TASK STATEMENT.
Search for the word "Rezultaty" in the entries. Each line that holds it should be copied.

RECORDS SHOWN.
>>>>
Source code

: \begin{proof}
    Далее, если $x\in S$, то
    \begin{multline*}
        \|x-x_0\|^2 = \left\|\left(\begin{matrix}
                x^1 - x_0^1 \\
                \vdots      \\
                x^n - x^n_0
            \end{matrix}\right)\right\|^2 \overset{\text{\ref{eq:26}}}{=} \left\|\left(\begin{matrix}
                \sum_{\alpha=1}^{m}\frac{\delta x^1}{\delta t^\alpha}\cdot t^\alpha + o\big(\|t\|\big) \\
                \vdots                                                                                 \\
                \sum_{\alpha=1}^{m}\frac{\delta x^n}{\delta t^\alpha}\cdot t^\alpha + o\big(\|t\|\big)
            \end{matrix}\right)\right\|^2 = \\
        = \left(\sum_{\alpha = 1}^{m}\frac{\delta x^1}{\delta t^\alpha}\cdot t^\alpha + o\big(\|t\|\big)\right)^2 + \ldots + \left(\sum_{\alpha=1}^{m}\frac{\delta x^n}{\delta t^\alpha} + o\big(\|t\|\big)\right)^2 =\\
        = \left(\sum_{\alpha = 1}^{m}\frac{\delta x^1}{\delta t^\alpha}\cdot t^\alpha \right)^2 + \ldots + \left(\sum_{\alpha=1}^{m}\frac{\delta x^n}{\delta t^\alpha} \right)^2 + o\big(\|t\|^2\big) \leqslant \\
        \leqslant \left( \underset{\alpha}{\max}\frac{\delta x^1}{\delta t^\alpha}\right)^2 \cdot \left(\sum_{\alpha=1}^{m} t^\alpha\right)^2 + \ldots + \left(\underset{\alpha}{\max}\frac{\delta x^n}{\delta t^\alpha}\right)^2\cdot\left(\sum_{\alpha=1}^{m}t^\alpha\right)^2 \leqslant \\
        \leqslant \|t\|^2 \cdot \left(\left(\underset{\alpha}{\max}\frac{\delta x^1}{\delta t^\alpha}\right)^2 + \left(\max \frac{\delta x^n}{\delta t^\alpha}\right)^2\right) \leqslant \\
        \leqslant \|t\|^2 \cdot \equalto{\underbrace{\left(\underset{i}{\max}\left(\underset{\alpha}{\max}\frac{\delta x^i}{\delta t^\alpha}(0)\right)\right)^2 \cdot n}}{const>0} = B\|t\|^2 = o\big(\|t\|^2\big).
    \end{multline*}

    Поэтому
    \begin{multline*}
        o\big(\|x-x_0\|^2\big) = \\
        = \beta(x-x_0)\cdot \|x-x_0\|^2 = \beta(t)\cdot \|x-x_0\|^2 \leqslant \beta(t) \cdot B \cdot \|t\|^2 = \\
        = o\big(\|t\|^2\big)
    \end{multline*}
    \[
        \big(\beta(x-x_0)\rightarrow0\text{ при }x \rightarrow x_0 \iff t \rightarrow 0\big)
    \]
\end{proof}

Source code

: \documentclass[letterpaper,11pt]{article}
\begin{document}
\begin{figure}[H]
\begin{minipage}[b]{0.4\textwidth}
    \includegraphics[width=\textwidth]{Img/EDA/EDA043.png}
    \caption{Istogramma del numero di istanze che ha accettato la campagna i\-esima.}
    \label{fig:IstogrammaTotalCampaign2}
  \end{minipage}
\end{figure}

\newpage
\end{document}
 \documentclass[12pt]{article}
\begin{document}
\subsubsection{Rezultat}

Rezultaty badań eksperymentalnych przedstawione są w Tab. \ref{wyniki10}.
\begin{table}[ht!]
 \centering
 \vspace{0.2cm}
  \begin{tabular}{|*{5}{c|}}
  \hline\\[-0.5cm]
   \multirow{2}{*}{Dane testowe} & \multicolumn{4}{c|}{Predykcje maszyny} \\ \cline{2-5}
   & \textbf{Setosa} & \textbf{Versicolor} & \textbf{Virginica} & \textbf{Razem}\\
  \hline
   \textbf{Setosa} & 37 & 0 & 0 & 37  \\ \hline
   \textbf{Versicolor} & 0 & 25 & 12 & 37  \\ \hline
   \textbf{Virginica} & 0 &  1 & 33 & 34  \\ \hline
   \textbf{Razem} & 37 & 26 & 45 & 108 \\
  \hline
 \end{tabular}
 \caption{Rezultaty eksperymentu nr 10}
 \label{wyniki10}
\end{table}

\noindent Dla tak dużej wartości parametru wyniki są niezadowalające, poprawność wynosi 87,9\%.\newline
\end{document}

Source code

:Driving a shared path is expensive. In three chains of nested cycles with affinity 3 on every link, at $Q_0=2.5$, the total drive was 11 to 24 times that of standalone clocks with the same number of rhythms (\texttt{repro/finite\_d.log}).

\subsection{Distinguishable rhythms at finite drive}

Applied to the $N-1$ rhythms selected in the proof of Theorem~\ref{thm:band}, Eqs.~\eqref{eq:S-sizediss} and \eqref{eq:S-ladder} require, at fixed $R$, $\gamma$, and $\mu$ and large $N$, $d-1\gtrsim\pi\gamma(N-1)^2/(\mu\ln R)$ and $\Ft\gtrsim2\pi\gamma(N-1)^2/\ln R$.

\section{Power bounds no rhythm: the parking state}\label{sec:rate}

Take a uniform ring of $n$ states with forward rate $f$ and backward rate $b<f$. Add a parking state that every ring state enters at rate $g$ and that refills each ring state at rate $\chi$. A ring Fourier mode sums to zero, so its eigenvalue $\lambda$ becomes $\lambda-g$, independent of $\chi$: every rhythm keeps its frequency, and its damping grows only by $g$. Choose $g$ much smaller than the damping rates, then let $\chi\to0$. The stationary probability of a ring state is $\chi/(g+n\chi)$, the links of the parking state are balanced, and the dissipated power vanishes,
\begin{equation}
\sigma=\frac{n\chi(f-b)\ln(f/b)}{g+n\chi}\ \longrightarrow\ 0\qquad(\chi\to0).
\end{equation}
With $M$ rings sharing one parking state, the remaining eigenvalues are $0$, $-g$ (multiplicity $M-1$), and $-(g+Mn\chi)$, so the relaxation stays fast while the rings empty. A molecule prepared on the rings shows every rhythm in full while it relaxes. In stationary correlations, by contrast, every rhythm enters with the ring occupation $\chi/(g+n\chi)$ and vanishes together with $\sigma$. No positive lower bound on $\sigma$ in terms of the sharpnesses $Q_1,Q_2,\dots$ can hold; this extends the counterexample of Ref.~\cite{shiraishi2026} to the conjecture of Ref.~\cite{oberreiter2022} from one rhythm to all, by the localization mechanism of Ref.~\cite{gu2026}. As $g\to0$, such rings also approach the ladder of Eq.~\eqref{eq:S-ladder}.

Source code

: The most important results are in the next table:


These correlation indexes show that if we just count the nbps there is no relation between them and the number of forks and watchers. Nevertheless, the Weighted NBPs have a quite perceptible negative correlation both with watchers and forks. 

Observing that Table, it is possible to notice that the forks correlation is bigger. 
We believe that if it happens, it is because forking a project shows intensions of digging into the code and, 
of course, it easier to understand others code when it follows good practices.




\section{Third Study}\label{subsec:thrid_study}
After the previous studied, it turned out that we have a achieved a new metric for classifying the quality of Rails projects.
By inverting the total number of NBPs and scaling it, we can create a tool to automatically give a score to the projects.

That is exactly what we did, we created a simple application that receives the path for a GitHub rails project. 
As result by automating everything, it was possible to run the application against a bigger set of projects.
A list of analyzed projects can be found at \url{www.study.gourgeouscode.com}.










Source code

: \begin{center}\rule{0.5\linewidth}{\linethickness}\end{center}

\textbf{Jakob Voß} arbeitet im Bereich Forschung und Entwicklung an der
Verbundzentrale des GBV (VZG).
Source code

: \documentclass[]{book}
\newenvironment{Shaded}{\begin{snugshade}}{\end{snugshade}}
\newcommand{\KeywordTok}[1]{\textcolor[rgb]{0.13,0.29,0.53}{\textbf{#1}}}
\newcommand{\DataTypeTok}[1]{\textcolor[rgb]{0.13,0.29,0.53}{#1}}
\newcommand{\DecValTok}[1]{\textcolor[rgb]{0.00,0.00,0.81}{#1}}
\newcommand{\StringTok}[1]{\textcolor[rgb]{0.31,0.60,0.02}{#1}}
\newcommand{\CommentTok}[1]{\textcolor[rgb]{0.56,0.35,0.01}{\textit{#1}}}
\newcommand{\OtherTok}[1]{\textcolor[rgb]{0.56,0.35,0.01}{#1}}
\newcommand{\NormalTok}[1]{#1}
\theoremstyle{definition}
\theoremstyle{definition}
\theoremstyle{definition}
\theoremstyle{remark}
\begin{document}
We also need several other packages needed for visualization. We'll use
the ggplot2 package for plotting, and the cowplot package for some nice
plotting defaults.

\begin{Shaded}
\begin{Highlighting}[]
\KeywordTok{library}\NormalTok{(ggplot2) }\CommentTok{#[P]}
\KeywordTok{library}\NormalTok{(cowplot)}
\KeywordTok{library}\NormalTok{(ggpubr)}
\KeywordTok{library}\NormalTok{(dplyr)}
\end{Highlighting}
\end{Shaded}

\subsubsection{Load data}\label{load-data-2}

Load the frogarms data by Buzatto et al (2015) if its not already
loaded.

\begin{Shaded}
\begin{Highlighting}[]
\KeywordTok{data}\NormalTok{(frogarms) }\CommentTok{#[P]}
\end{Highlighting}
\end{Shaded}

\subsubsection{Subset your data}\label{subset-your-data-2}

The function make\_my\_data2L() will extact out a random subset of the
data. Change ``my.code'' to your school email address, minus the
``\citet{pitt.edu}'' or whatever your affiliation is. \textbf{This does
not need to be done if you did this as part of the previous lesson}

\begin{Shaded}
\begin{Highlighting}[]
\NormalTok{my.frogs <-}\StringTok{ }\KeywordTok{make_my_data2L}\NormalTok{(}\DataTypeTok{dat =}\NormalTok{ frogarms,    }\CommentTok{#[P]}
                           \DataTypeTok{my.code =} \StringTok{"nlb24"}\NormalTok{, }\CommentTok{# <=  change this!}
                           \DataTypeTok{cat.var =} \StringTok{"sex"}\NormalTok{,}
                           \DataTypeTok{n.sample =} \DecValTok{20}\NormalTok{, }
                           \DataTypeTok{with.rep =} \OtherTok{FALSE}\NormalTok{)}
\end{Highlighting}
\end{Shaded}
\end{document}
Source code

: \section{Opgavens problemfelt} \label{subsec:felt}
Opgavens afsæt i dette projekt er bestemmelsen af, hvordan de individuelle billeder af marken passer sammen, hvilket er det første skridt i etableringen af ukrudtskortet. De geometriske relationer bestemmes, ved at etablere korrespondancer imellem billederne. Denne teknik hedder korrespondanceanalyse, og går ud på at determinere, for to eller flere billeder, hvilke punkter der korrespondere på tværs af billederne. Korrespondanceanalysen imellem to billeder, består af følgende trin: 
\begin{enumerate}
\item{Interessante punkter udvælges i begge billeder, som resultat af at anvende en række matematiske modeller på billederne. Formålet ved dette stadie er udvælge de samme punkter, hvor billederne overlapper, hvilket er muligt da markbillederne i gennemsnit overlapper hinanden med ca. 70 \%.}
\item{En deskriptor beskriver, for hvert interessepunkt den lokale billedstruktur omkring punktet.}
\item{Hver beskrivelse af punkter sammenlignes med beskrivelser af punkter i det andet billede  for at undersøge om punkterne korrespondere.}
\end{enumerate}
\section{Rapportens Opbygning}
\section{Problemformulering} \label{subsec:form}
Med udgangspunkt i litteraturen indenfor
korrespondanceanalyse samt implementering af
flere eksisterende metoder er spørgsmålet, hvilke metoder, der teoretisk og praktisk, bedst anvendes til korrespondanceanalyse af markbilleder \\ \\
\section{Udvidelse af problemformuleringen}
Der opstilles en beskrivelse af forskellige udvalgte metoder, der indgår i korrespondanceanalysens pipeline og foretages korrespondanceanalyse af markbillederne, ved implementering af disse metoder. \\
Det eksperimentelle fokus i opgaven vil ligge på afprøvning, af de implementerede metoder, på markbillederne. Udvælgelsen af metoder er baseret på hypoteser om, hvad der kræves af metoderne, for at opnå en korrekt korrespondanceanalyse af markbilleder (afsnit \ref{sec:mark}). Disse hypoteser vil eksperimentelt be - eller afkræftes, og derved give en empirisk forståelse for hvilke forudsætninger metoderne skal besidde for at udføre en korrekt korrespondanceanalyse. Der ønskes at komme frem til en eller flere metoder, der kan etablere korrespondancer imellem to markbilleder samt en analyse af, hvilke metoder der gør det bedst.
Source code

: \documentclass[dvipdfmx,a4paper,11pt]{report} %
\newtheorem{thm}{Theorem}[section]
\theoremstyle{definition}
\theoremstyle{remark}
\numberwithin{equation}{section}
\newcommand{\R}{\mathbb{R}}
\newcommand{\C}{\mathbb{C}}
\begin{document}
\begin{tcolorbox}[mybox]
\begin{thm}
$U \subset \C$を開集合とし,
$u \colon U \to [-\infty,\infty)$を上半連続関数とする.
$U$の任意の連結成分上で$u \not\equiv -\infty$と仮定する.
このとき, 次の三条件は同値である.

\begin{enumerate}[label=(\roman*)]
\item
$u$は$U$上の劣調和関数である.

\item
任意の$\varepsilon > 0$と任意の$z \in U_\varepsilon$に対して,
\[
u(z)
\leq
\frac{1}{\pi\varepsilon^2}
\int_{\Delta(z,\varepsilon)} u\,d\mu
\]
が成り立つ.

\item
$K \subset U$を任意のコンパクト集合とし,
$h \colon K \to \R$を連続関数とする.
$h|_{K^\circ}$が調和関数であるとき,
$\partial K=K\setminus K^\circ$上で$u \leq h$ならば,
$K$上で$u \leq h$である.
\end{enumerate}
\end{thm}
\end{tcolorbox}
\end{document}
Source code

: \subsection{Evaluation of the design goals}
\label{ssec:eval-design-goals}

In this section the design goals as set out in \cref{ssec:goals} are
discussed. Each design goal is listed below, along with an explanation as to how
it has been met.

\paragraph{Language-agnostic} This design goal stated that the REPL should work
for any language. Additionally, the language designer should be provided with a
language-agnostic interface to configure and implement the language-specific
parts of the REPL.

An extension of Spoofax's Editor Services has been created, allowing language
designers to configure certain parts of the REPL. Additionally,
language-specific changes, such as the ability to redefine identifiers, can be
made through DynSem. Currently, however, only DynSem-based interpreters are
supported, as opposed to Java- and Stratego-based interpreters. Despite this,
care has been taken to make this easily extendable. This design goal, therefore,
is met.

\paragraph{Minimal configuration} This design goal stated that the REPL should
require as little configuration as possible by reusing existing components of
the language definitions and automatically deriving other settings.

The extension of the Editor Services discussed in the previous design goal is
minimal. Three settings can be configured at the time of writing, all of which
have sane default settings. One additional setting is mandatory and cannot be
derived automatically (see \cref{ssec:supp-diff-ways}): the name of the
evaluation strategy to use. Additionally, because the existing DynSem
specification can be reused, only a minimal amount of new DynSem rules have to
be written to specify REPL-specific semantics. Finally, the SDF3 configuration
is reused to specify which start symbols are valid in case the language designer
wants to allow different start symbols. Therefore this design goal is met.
<<<<
EXERCISE RESPONSE.
Rezultaty badań eksperymentalnych przedstawione są w Tab. \ref{wyniki10}.
 \caption{Rezultaty eksperymentu nr 10}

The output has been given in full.